Because you have wasted like 5 opportunities that NVIDIA has given you to penetrate the market on a silver platter
The 7000 series could have been so successful if they would have been willing to undercut NVIDIA significantly, it was the perfect time to strike at a time when there was a lot of discontent with NVIDIAS ridiculous pricing and VRAM offerings. But AMD would rather sell two cards at 1000 each than take the bet of trying to sell four at 750.
At least in the past you could argue that they were not in a position to take huge bets in the graphics market but they've been doing too well as a company for that excuse to hold any value anymore. The last two generations can only be explained with complacency and lack of ambition.

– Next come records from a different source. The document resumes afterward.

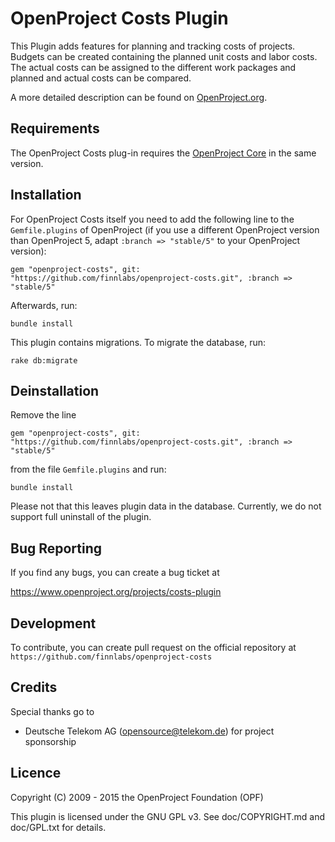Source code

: OpenProject Costs Plugin
===========================

This Plugin adds features for planning and tracking costs of projects. Budgets can be created containing the planned unit costs and labor costs. The actual costs can be assigned to the different work packages and planned and actual costs can be compared.

A more detailed description can be found on [OpenProject.org](https://community.openproject.org/projects/openproject/wiki/Time_and_Cost).


Requirements
------------

The OpenProject Costs plug-in requires the [OpenProject Core](https://github.com/opf/openproject/) in the same version.


Installation
------------

For OpenProject Costs itself you need to add the following line to the `Gemfile.plugins` of OpenProject (if you use a different OpenProject version than OpenProject 5, adapt `:branch => "stable/5"` to your OpenProject version):

`gem "openproject-costs", git: "https://github.com/finnlabs/openproject-costs.git", :branch => "stable/5"`

Afterwards, run:

`bundle install`

This plugin contains migrations. To migrate the database, run:

`rake db:migrate`


Deinstallation
--------------

Remove the line

`gem "openproject-costs", git: "https://github.com/finnlabs/openproject-costs.git", :branch => "stable/5"`

from the file `Gemfile.plugins` and run:

`bundle install`

Please not that this leaves plugin data in the database. Currently, we do not support full uninstall of the plugin.


Bug Reporting
-------------

If you find any bugs, you can create a bug ticket at

https://www.openproject.org/projects/costs-plugin


Development
-----------

To contribute, you can create pull request on the official repository at
`https://github.com/finnlabs/openproject-costs`


Credits
-------

Special thanks go to

* Deutsche Telekom AG (opensource@telekom.de) for project sponsorship

Licence
-------

Copyright (C) 2009 - 2015 the OpenProject Foundation (OPF)

This plugin is licensed under the GNU GPL v3. See doc/COPYRIGHT.md and doc/GPL.txt for details.
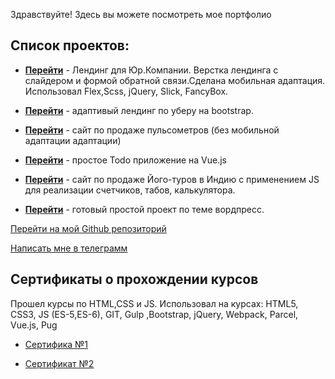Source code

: Здравствуйте!
Здесь вы можете посмотреть мое портфолио

## Список проектов:

- **[Перейти](https://pullso.github.io/projects/landing_flex/)** - Лендинг для Юр.Компании. Верстка лендинга с слайдером и формой обратной связи.Сделана мобильная адаптация. Использовал Flex,Scss, jQuery, Slick, FancyBox.

- **[Перейти](https://pullso.github.io/projects/Uber_bootstrap/src/)** - адаптивый лендинг по уберу на bootstrap.
- **[Перейти](https://pullso.github.io/projects/Pulse_flex/dist)** - сайт по продаже пульсометров (без мобильной адаптации адаптации)
- **[Перейти](https://pullso.github.io/projects/vue-todo/)** - простое Todo приложение на Vue.js
- **[Перейти](https://pullso.github.io/projects/yoga_js/)** - сайт по продаже Його-туров в Индию с применением JS для реализации счетчиков, табов, калькулятора.
- **[Перейти](https://pullso.github.io/projects/Wordpress/)** - готовый простой проект по теме вордпресс.

[Перейти на мой Github репозиторий](https://github.com/pullso/pullso.github.io)

[Написать мне в телеграмм](https://t-do.ru/pullso/)

## Сертификаты о прохождении курсов

Прошел курсы по HTML,CSS и JS.
Использовал на курсах: HTML5, CSS3, JS (ES-5,ES-6), GIT, Gulp ,Bootstrap, jQuery, Webpack, Parcel, Vue.js, Pug

- [Сертифика №1](https://www.udemy.com/certificate/UC-fe0493a0-0124-4d23-a538-5c62b5903bcd)

- [Сертификат №2](https://www.udemy.com/certificate/UC-3f63b80f-0a14-4a56-a578-ea9f4151ea51/)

At this point AMD kinda deserves to give up their position to Intel in the graphics market, let's see if the new player is willing to penetrate aggressively because the old player two is clearly ok with where they are at.
But AMD would rather sell two cards at 1000 each than take the bet of trying to sell four at 750.
At the same time though this might not be unreasonable. I don't know what the profit margin on these cards is given the R&D, manufacturing costs, and other various overheads, but it might be WAY more worth it to sell two at 1000 then four at 750. Might even be worth it to sell one at 1000 vs four at 750 depending on how slim it is after all those costs.
I love AMD cards, but they seem to be wrongly adamant in their opinion that their cards are worth as much as nvidia cards. Nor do they have the right to be asking so much from such small share of the graphics market.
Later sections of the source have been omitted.